[WHAT IS NEEDED]
Read through the records below and copy each line that uses the word "auto".

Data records
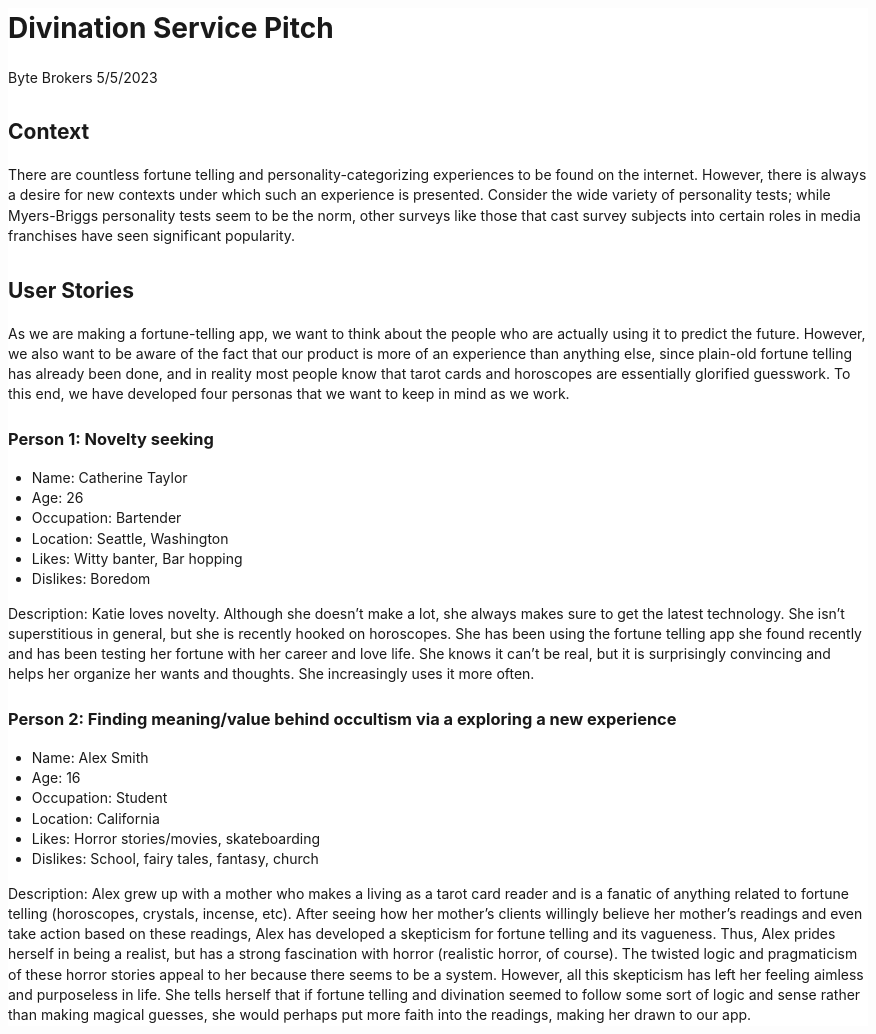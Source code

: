 # Divination Service Pitch

Byte Brokers 5/5/2023

## Context

There are countless fortune telling and personality-categorizing experiences to be found on the internet. However, there is always a desire for new contexts under which such an experience is presented. Consider the wide variety of personality tests; while Myers-Briggs personality tests seem to be the norm, other surveys like those that cast survey subjects into certain roles in media franchises have seen significant popularity.

## User Stories

As we are making a fortune-telling app, we want to think about the people who are actually using it to predict the future. However, we also want to be aware of the fact that our product is more of an experience than anything else, since plain-old fortune telling has already been done, and in reality most people know that tarot cards and horoscopes are essentially glorified guesswork. To this end, we have developed four personas that we want to keep in mind as we work.

### Person 1: Novelty seeking

- Name: Catherine Taylor
- Age: 26
- Occupation: Bartender
- Location: Seattle, Washington
- Likes: Witty banter, Bar hopping
- Dislikes: Boredom

Description: Katie loves novelty. Although she doesn’t make a lot, she always makes sure to get the latest technology. She isn’t superstitious in general, but she is recently hooked on horoscopes. She has been using the fortune telling app she found recently and has been testing her fortune with her career and love life. She knows it can’t be real, but it is surprisingly convincing and helps her organize her wants and thoughts. She increasingly uses it more often.

### Person 2: Finding meaning/value behind occultism via a exploring a new experience

- Name: Alex Smith
- Age: 16
- Occupation: Student
- Location: California
- Likes: Horror stories/movies, skateboarding
- Dislikes: School, fairy tales, fantasy, church

Description: Alex grew up with a mother who makes a living as a tarot card reader and is a fanatic of anything related to fortune telling (horoscopes, crystals, incense, etc). After seeing how her mother’s clients willingly believe her mother’s readings and even take action based on these readings, Alex has developed a skepticism for fortune telling and its vagueness. Thus, Alex prides herself in being a realist, but has a strong fascination with horror (realistic horror, of course). The twisted logic and pragmaticism of these horror stories appeal to her because there seems to be a system. However, all this skepticism has left her feeling aimless and purposeless in life. She tells herself that if fortune telling and divination seemed to follow some sort of logic and sense rather than making magical guesses, she would perhaps put more faith into the readings, making her drawn to our app.
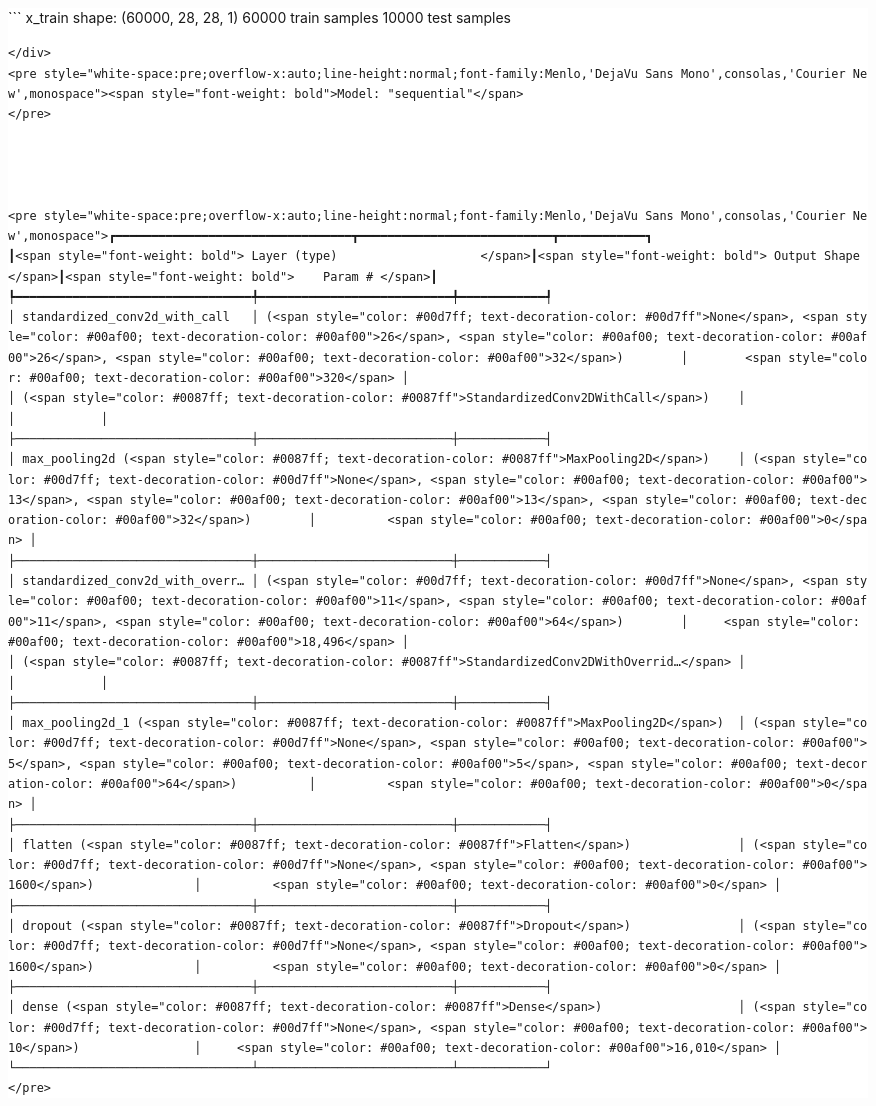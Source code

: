 <div class="k-default-codeblock">
```
x_train shape: (60000, 28, 28, 1)
60000 train samples
10000 test samples

```
</div>
<pre style="white-space:pre;overflow-x:auto;line-height:normal;font-family:Menlo,'DejaVu Sans Mono',consolas,'Courier New',monospace"><span style="font-weight: bold">Model: "sequential"</span>
</pre>




<pre style="white-space:pre;overflow-x:auto;line-height:normal;font-family:Menlo,'DejaVu Sans Mono',consolas,'Courier New',monospace">┏━━━━━━━━━━━━━━━━━━━━━━━━━━━━━━━━━┳━━━━━━━━━━━━━━━━━━━━━━━━━━━┳━━━━━━━━━━━━┓
┃<span style="font-weight: bold"> Layer (type)                    </span>┃<span style="font-weight: bold"> Output Shape              </span>┃<span style="font-weight: bold">    Param # </span>┃
┡━━━━━━━━━━━━━━━━━━━━━━━━━━━━━━━━━╇━━━━━━━━━━━━━━━━━━━━━━━━━━━╇━━━━━━━━━━━━┩
│ standardized_conv2d_with_call   │ (<span style="color: #00d7ff; text-decoration-color: #00d7ff">None</span>, <span style="color: #00af00; text-decoration-color: #00af00">26</span>, <span style="color: #00af00; text-decoration-color: #00af00">26</span>, <span style="color: #00af00; text-decoration-color: #00af00">32</span>)        │        <span style="color: #00af00; text-decoration-color: #00af00">320</span> │
│ (<span style="color: #0087ff; text-decoration-color: #0087ff">StandardizedConv2DWithCall</span>)    │                           │            │
├─────────────────────────────────┼───────────────────────────┼────────────┤
│ max_pooling2d (<span style="color: #0087ff; text-decoration-color: #0087ff">MaxPooling2D</span>)    │ (<span style="color: #00d7ff; text-decoration-color: #00d7ff">None</span>, <span style="color: #00af00; text-decoration-color: #00af00">13</span>, <span style="color: #00af00; text-decoration-color: #00af00">13</span>, <span style="color: #00af00; text-decoration-color: #00af00">32</span>)        │          <span style="color: #00af00; text-decoration-color: #00af00">0</span> │
├─────────────────────────────────┼───────────────────────────┼────────────┤
│ standardized_conv2d_with_overr… │ (<span style="color: #00d7ff; text-decoration-color: #00d7ff">None</span>, <span style="color: #00af00; text-decoration-color: #00af00">11</span>, <span style="color: #00af00; text-decoration-color: #00af00">11</span>, <span style="color: #00af00; text-decoration-color: #00af00">64</span>)        │     <span style="color: #00af00; text-decoration-color: #00af00">18,496</span> │
│ (<span style="color: #0087ff; text-decoration-color: #0087ff">StandardizedConv2DWithOverrid…</span> │                           │            │
├─────────────────────────────────┼───────────────────────────┼────────────┤
│ max_pooling2d_1 (<span style="color: #0087ff; text-decoration-color: #0087ff">MaxPooling2D</span>)  │ (<span style="color: #00d7ff; text-decoration-color: #00d7ff">None</span>, <span style="color: #00af00; text-decoration-color: #00af00">5</span>, <span style="color: #00af00; text-decoration-color: #00af00">5</span>, <span style="color: #00af00; text-decoration-color: #00af00">64</span>)          │          <span style="color: #00af00; text-decoration-color: #00af00">0</span> │
├─────────────────────────────────┼───────────────────────────┼────────────┤
│ flatten (<span style="color: #0087ff; text-decoration-color: #0087ff">Flatten</span>)               │ (<span style="color: #00d7ff; text-decoration-color: #00d7ff">None</span>, <span style="color: #00af00; text-decoration-color: #00af00">1600</span>)              │          <span style="color: #00af00; text-decoration-color: #00af00">0</span> │
├─────────────────────────────────┼───────────────────────────┼────────────┤
│ dropout (<span style="color: #0087ff; text-decoration-color: #0087ff">Dropout</span>)               │ (<span style="color: #00d7ff; text-decoration-color: #00d7ff">None</span>, <span style="color: #00af00; text-decoration-color: #00af00">1600</span>)              │          <span style="color: #00af00; text-decoration-color: #00af00">0</span> │
├─────────────────────────────────┼───────────────────────────┼────────────┤
│ dense (<span style="color: #0087ff; text-decoration-color: #0087ff">Dense</span>)                   │ (<span style="color: #00d7ff; text-decoration-color: #00d7ff">None</span>, <span style="color: #00af00; text-decoration-color: #00af00">10</span>)                │     <span style="color: #00af00; text-decoration-color: #00af00">16,010</span> │
└─────────────────────────────────┴───────────────────────────┴────────────┘
</pre>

[THE COMPLETED TASK]
<pre style="white-space:pre;overflow-x:auto;line-height:normal;font-family:Menlo,'DejaVu Sans Mono',consolas,'Courier New',monospace"><span style="font-weight: bold">Model: "sequential"</span>
<pre style="white-space:pre;overflow-x:auto;line-height:normal;font-family:Menlo,'DejaVu Sans Mono',consolas,'Courier New',monospace">┏━━━━━━━━━━━━━━━━━━━━━━━━━━━━━━━━━┳━━━━━━━━━━━━━━━━━━━━━━━━━━━┳━━━━━━━━━━━━┓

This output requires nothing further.